CybersecurityIn recent years, in fact, the increase in processing capacity and the diffusion of software, supported by the availability of increasingly performing communication networks (Internet and mobile), have led to the definition of "cyberspace" understood as the virtual perimeter within which data and information generated by objects, people and systems circulate. It follows that today all software, being part of the virtual space, can be subject to violations from the outside. This is strongly relevant for medical devices for which an undetected or unmanaged external violation can compromise the effectiveness of the medical device and therefore the safety of the patient. There is no doubt, therefore, that it is no longer sufficient to guarantee the "inherent" safety of the software, but it is necessary to pose the problem of its safety in relation to the external environment.
Since virtual space has no borders, the issue is certainly not only national or European, but also global. Suffice it to say that in September 2018 the Fda published the latest guidelines on the subject entitled "Fda should further integrate its review of cybersecurity into the premarket review process for medical devices" in which additional requirements were specified for the premarket phase to increase security from external attacks. In light of this, medical apps and data exchanges are at particular risk.
Data protection aspects
As far as personal data is concerned, it is certainly necessary to comply with the General Regulation (EU) 2016/679 (Gdpr). The software is in fact a medical device that - most probably - processes personal data. The designer and manufacturer of the DM will therefore not be able to ignore the requirements established by the GDPR. In fact, the Public Administration that purchases the software becomes the controller of one (or more) data processing activities and must therefore act in accordance with the principle of accountability (art. 5 Gdpr), also by only buying devices that comply with GDPR requirements.
Consequently, the subjects who design and market the software must include, early in the design process of the MD, privacy by design security measures in order to give an assurance to the buyer that the features of the software purchased allow compliance with the Gdpr. In particular, the software must allow:
1) Authentication of the user who uses the device and accesses the data.
2) Protection of transmitted/exchanged data (according to the most recent evidence).

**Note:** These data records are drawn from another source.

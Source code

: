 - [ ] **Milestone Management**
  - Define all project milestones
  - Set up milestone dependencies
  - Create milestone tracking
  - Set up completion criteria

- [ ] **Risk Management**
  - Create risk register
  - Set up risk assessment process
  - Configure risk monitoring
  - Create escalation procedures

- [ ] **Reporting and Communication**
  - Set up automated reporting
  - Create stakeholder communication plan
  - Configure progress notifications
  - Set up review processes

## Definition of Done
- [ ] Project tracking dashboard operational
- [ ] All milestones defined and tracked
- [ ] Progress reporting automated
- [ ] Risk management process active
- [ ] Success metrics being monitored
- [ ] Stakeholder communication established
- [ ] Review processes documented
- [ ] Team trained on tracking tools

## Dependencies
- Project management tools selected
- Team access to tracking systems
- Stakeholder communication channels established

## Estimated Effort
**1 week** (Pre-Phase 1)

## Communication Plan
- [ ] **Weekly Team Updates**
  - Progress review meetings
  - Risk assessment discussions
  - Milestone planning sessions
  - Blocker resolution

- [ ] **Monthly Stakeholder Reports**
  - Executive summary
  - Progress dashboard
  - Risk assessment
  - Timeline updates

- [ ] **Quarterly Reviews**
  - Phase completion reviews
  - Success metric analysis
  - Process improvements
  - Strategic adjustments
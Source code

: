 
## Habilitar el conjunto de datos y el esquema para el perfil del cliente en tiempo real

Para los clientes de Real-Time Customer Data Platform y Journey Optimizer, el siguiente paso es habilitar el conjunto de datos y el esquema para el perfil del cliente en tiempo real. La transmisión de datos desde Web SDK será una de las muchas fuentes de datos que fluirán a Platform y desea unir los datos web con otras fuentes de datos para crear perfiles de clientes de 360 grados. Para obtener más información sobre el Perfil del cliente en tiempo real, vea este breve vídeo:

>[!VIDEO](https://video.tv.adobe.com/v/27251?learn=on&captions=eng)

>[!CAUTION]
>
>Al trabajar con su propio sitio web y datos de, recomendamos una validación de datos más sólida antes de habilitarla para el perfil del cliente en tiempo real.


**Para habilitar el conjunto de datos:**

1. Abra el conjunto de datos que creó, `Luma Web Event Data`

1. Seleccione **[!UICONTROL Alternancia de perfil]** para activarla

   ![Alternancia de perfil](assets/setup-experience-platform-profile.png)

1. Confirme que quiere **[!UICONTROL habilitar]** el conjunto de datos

3) The impermeability to vulnerability scanners.
4) The possibility to install antivirus.
5) The obligation of complementary measures for the organizational structure that utilizes the software.
Therefore, these elements are now increasingly requested in tenders, where the manufacturer is called upon to declare that its software, in addition to being compliant with the Mdr, also complies with the Gdpr and the principles of privacy by design and by default.
What does the MDR sayAnalyzing the new Mdr, its provisions seem to go in the direction of the aspects highlighted above. In particular in point 17 of Annex I, Chapter II (entitled Requirements regarding design and manufacture), where the specifications for the software are outlined. In fact, after having established the obligation to ensure repeatability, reliability and performance in line with the intended use of the software (point 17.1), it is stated that: “For devices that incorporate software or for software that are devices in themselves, the software shall be developed and manufactured in accordance with the state of the art taking into account the principles of development life cycle, risk management, including information security, verification and validation.”
The following point goes further by establishing that: “software referred to in this Section that is intended to be used in combination with mobile computing platforms shall be designed and manufactured taking into account the specific features of the mobile platform (e.g. size and contrast ratio of the screen) and the external factors related to their use (varying environment as regards level of light or noise).”
MDR and GDPR go hand in hand
More specifically, in point 17.4, the manufacturer is asked to consider the place where the software will be used, and also to indicate to the user (health facility) the characteristics that the context in which the software is installed must have in order to maintain its security. Point 17.4 states that "Manufacturers shall set out minimum requirements concerning hardware, IT networks characteristics and IT security measures, including protection against unauthorised access, necessary to run the software as intended." The issues to be considered, therefore, are not only those directly linked to the MDR, since it is necessary to look beyond, towards the GDPR and the even more challenging issue of cybercrime.